Document images with source code:
:::::
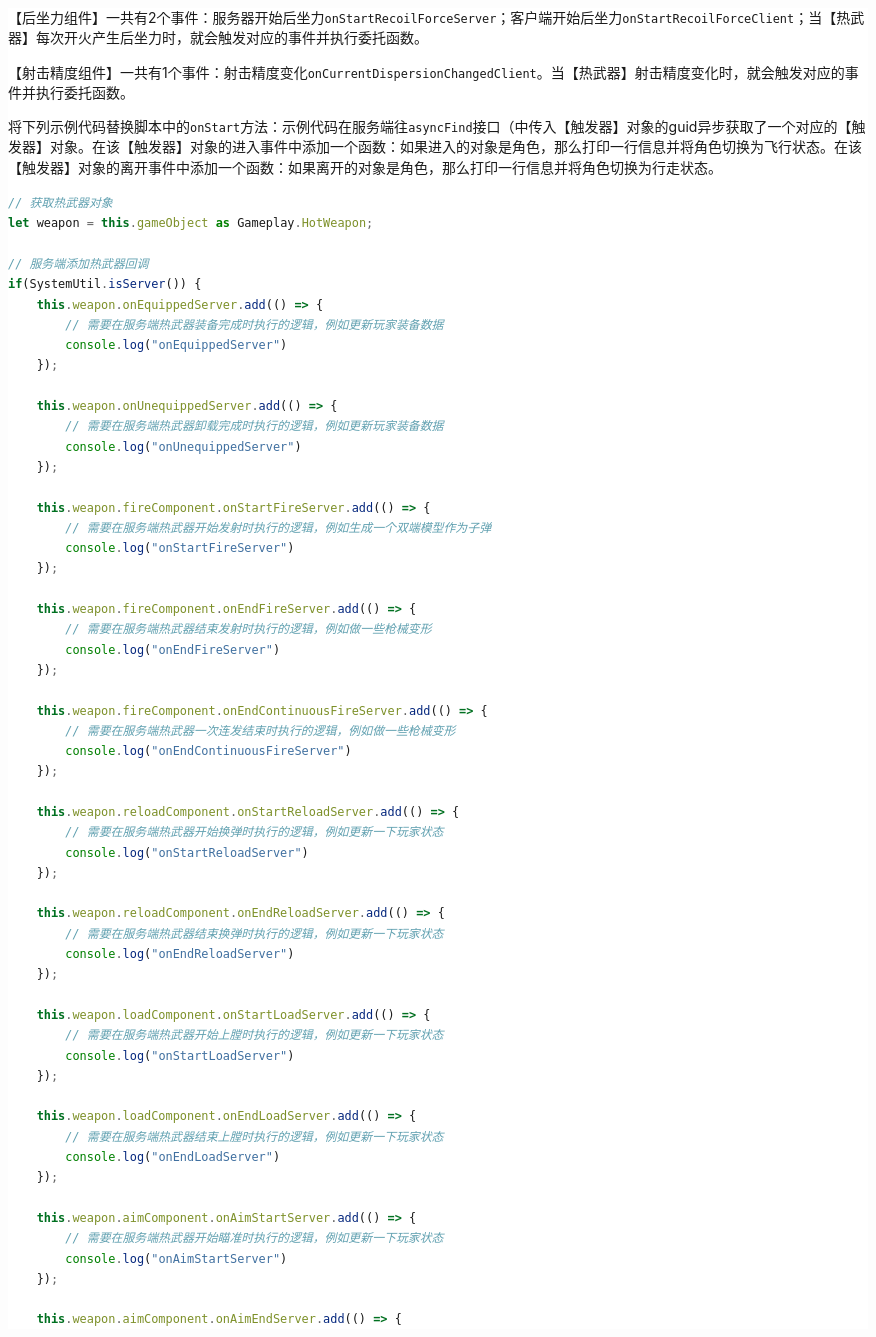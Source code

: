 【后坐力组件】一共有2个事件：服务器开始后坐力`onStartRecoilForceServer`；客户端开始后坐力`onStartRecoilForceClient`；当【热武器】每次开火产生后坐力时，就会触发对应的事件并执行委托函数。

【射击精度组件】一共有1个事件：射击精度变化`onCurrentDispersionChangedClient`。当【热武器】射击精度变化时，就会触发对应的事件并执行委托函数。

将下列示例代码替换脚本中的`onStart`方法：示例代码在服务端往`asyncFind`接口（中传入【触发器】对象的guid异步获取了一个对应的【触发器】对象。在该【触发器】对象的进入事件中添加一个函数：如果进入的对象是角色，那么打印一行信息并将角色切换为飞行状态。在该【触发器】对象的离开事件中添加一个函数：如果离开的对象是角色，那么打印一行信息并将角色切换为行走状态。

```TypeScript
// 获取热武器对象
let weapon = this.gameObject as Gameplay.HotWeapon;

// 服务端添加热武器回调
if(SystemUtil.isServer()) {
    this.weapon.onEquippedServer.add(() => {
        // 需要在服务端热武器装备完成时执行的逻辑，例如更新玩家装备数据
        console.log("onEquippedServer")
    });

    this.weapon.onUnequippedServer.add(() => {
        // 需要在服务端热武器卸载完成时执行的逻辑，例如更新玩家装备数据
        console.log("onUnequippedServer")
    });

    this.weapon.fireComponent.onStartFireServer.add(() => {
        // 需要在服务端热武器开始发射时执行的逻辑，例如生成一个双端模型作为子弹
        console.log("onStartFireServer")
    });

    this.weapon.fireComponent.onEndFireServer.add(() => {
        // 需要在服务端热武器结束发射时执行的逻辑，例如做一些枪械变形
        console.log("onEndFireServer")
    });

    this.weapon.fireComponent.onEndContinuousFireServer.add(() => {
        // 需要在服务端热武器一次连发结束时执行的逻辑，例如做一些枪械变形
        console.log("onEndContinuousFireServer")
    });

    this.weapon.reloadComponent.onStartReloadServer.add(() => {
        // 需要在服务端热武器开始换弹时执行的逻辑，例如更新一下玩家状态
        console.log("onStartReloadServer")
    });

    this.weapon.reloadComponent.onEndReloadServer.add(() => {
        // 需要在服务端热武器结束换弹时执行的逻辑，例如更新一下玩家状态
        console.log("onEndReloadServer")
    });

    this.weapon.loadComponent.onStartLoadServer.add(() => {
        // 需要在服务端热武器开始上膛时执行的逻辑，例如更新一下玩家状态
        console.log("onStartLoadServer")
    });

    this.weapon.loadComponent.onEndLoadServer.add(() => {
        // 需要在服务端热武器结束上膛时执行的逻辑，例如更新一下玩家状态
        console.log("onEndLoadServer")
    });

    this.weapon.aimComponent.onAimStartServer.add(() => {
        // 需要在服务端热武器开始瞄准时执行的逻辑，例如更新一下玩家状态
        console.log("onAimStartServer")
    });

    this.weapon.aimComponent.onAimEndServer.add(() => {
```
:::::
= Exercise =
Only lines that include "fireComponent" are counted here. Give their number for the records above and add nothing.

= Answer to the problem =
3